From the way I was being stared at, I’d need to. Quickly.

For now, my ears rang with a territory’s worth of noise. Holding my hands over my ears helped, but every time I tried, Ipoh would pull my hands down, eye up any onlookers, and demonstrate a confident stance for me to copy, hands at sides. Failure to comply resulted in him doing it more. I complied. The dwelling rocks were still fairly spaced out, and whenever I got the chance, I took the opportunity to cower behind whatever respite I took take. He didn’t mind me doing it when he thought no one was watching.

I got it. Being an oh-so-marvellous Ancient was supposed to involve responsibility. I was probably supposed to be a symbol, show no weakness, or some other such fabrication that failed to represent anything about what I actually felt. Which was powerless. Aside from Orange and a few brief hopeful instants in Blue’s city, people had been trying to recruit me, capture me or both. My life wasn’t my own, with or without a promise. At the end of the road trip, however beautiful it was and however much Ipoh tried to distract me, another Ancient waited at the end for his prize to be delivered.

Was this what it would always be like? Was it like this for the others and my previous cycles? Were the wars between them really for dominance as Ipoh had suggested, or more to do with spending their lives constructing bigger and better obstacles in their enemies’ paths in order to maintain some semblance of freedom?

I’d thought Fourth Sun would burn across the sky in a linear arc, but it had slowed almost to a standstill, leaving its eerie single shadows frozen in place where they fell. Then it fell back along the same path it had come, not quite making it perfectly overhead. Fourth Sun was the erratic one, I hypothesised. Unpredictable, changeable, not quite sure where it was going and open to changing its mind. It was just a shame about the noise.

The path had widened into a proper road, the dwellings beside it becoming more private and frequent. They formed a colourful entourage to either side, trailing strings of multicoloured beads or segmented streamers, with others spiked to the stone in various decorative patterns. Compared to Blue’s city, the ornaments had a distinctly reddish theme, with whites, reds, yellows and oranges showing up far more frequently than other colours. Thinking back, I realised Blue’s had been similar, with its decorations favouring a subtle preference towards the cooler end of the spectrum. Subtle displays of local allegiance, while still following the law. I still thought it was a stupid law. Even if the end result was nice to look at.

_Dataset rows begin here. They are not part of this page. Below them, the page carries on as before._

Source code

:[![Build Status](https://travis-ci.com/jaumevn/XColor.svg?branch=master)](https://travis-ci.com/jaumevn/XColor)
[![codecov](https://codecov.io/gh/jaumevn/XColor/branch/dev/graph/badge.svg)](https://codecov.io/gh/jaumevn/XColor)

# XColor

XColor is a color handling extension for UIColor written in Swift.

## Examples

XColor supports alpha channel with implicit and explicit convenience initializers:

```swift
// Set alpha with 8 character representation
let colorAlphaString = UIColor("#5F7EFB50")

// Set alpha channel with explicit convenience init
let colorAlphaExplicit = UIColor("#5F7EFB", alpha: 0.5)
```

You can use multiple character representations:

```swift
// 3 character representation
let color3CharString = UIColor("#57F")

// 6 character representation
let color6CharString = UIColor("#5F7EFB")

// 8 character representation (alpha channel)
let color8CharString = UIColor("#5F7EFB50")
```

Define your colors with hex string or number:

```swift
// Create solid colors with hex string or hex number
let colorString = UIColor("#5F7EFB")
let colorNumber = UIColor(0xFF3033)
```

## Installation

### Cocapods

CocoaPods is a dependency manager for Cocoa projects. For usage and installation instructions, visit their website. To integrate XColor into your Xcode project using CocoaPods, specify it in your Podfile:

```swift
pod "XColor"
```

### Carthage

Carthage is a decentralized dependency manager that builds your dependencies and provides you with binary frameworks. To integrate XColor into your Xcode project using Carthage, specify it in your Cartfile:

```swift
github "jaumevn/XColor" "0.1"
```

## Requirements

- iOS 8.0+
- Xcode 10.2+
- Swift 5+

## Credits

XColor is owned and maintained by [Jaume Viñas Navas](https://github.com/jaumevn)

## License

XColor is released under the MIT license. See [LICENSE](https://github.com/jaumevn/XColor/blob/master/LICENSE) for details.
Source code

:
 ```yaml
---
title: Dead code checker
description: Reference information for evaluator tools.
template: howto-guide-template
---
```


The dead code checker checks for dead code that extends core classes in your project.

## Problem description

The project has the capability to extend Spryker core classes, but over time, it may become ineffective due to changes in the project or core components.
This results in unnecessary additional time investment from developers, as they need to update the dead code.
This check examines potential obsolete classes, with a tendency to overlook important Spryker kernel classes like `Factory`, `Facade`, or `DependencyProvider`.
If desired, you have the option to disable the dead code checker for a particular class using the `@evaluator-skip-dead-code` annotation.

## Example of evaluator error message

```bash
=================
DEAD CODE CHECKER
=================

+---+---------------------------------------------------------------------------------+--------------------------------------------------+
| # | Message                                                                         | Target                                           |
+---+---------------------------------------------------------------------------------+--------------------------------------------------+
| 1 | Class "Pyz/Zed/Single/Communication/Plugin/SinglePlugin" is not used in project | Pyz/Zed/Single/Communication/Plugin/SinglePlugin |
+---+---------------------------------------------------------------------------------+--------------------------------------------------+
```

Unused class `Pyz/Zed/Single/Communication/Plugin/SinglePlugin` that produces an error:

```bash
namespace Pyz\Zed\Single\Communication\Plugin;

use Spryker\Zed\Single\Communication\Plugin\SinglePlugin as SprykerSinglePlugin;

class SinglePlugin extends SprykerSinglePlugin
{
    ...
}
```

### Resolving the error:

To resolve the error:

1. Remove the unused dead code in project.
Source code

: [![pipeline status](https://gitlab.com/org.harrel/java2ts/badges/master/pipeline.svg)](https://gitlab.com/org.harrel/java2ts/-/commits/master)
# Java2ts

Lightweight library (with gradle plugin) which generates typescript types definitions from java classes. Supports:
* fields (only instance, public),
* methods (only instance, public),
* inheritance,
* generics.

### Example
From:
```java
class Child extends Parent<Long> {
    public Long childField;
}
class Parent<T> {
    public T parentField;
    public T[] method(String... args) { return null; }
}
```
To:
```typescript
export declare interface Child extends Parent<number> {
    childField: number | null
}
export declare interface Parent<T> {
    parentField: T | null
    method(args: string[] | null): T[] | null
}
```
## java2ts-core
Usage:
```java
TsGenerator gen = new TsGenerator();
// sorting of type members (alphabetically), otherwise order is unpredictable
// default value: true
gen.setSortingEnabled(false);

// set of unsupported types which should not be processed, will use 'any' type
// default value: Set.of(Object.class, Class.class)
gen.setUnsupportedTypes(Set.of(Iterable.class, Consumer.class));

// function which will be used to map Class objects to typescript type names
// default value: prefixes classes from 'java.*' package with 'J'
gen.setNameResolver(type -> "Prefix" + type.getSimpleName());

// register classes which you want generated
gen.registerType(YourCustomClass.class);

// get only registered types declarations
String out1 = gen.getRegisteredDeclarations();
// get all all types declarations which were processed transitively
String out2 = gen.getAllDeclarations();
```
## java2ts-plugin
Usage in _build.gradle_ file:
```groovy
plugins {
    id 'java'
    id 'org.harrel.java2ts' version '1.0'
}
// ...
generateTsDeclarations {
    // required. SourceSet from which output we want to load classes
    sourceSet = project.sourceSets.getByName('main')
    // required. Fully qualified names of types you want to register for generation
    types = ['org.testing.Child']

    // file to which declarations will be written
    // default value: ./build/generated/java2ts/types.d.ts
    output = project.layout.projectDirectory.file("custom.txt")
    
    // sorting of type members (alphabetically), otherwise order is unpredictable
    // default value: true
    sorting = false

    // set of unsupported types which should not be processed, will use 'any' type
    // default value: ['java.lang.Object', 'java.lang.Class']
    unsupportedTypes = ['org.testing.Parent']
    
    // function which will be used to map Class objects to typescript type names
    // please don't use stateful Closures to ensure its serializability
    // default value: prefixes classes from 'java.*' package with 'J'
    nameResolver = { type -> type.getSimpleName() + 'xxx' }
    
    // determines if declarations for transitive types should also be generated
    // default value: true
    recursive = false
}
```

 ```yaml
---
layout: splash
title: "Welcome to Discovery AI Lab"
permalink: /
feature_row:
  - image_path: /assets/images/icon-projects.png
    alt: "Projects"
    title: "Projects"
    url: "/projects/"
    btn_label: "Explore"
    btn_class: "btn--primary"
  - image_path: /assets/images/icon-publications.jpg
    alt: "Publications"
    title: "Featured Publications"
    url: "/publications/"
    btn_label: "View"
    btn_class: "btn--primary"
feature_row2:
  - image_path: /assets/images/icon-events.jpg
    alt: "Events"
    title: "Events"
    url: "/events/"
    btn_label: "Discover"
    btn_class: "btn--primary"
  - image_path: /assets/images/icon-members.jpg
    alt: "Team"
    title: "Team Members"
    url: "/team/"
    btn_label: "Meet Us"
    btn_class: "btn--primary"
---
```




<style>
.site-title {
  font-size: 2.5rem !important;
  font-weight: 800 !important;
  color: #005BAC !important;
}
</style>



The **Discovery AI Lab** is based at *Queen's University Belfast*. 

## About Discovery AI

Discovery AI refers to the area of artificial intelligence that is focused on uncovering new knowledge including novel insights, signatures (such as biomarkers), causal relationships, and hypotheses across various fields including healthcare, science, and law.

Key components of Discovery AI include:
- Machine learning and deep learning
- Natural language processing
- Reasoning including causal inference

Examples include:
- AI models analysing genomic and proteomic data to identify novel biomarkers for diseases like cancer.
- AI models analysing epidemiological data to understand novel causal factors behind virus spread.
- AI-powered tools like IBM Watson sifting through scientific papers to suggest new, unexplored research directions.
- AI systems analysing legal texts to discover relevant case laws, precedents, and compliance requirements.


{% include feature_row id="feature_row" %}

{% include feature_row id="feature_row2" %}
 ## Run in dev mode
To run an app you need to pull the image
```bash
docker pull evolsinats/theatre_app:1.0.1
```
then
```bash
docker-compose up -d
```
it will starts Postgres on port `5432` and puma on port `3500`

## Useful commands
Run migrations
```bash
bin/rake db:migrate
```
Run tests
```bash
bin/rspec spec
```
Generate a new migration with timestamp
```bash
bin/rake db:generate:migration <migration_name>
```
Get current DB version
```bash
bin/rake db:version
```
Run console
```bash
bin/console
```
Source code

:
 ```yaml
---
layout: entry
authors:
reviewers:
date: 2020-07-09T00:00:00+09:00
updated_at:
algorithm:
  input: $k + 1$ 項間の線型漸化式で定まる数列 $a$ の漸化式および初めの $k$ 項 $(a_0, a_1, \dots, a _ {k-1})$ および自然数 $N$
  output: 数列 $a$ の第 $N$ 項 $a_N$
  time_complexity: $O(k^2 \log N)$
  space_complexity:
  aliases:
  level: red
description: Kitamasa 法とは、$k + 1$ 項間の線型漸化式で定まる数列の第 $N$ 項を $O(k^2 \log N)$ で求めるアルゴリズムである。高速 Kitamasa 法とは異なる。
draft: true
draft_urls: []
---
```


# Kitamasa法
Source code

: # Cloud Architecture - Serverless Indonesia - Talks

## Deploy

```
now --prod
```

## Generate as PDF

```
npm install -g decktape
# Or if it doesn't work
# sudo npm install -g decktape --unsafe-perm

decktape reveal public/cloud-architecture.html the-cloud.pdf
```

Third Sun wouldn’t be coming up for a long time, I knew, Cartography making good predictions to fill in the blanks. First Sun seemed stuck below the horizon, and Second Sun was probably on its way, but not fast enough. Just when it seemed Fourth Sun would descend and plunge the Drift into darkness, however, Second Sun poked up again on its more reliable path.

The flowers – fewer, now that we’d reached civilisation – twisted closed, their glow fading as the air thinned. I appreciated having my lungs back again. The cacophony in my ears receded and allowed me to start to hear again, though not without patience.

So the other suns muted Fourth Sun’s effects. I wondered if it was mutual.